Let’s focus on constructive dismissal.

  • In Ontario, constructive dismissal occurs when an employee has not been dismissed, but the terms or conditions of their employment have changed significantly. Typically, the terms or conditions that have changed are your compensation, working hours, title or duties.
  • The courts have also found an implied term in an employment contract and have generally held that an employee is entitled to decent treatment by the employer and to work in a safe and healthy work environment. This includes freedom from sexual harassment. A breach of this implied term has been treated as grounds for constructive dismissal.

What does this mean for you as an employee?

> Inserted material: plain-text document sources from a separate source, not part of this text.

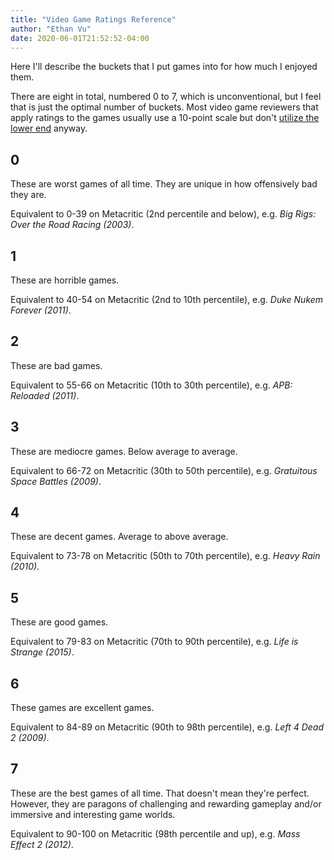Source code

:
 ```yaml
---
title: "Video Game Ratings Reference"
author: "Ethan Vu"
date: 2020-06-01T21:52:52-04:00
---
```


Here I'll describe the buckets that I put games into for how much I enjoyed them.

There are eight in total, numbered 0 to 7, which is unconventional, but I feel that is just the optimal number of buckets.  Most video game reviewers that apply ratings to the games usually use a 10-point scale but don't [utilize the lower end](https://www.reddit.com/r/Games/comments/18fbo5/i_created_a_histogram_of_201_of_the_most_recent/) anyway.

## 0

These are worst games of all time.  They are unique in how offensively bad they are.

Equivalent to 0-39 on Metacritic (2nd percentile and below), e.g. *Big Rigs: Over the Road Racing (2003)*.

## 1

These are horrible games.

Equivalent to 40-54 on Metacritic (2nd to 10th percentile), e.g. *Duke Nukem Forever (2011)*.

## 2

These are bad games.

Equivalent to 55-66 on Metacritic (10th to 30th percentile), e.g. *APB: Reloaded (2011)*.

## 3

These are mediocre games.  Below average to average.

Equivalent to 66-72 on Metacritic (30th to 50th percentile), e.g. *Gratuitous Space Battles (2009)*.

## 4

These are decent games.  Average to above average.

Equivalent to 73-78 on Metacritic (50th to 70th percentile), e.g. *Heavy Rain (2010)*.

## 5

These are good games.

Equivalent to 79-83 on Metacritic (70th to 90th percentile), e.g. *Life is Strange (2015)*. 

## 6

These games are excellent games.

Equivalent to 84-89 on Metacritic (90th to 98th percentile), e.g. *Left 4 Dead 2 (2009)*.

## 7

These are the best games of all time.  That doesn't mean they're perfect.  However, they are paragons of challenging and rewarding gameplay and/or immersive and interesting game worlds.

Equivalent to 90-100 on Metacritic (98th percentile and up), e.g. *Mass Effect 2 (2012)*.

  • If you have been continually harassed or treated unfairly, you might be able to resign the position and sue for constructive dismissal.
  • You must be able to show proof of the abusive treatment, and the behavior must be enough to essentially show that the terms of your employment relationship have been renounced.

What if you are being sexually harassed by a co-worker?

  • Sexual harassment may come from a co-worker, as opposed to your actual employer.
  • In that case, your employer’s implied duty to make sure you are not harassed, abused or mistreated extends to co-workers, if the working environment becomes so unpleasant that you must resign.
  • It is important to bring any complaints of sexual harassment from co-workers to your employer’s attention. They cannot be expected to protect you from sexual harassment if they have no idea what is happening.

What if you are penalized for bringing the sexual harassment to your employer’s attention?

  • This is called “reprisal” and it is illegal under the Ontario Human Rights Code. You cannot be punished for asserting your protected rights.
  • Examples of behavior that may qualify as constructive dismissal after you raise a complaint of sexual harassment include: a demotion, an unfair performance evaluation or being passed over for a raise without cause.

The remedies for constructive dismissal are similar to those found in a wrongful dismissal suit. The employee is entitled to reasonable notice because the employment contract has ended and they have essentially been terminated from the job that they signed up for.

It is always a good idea to keep a record of inappropriate behavior or harassment at work.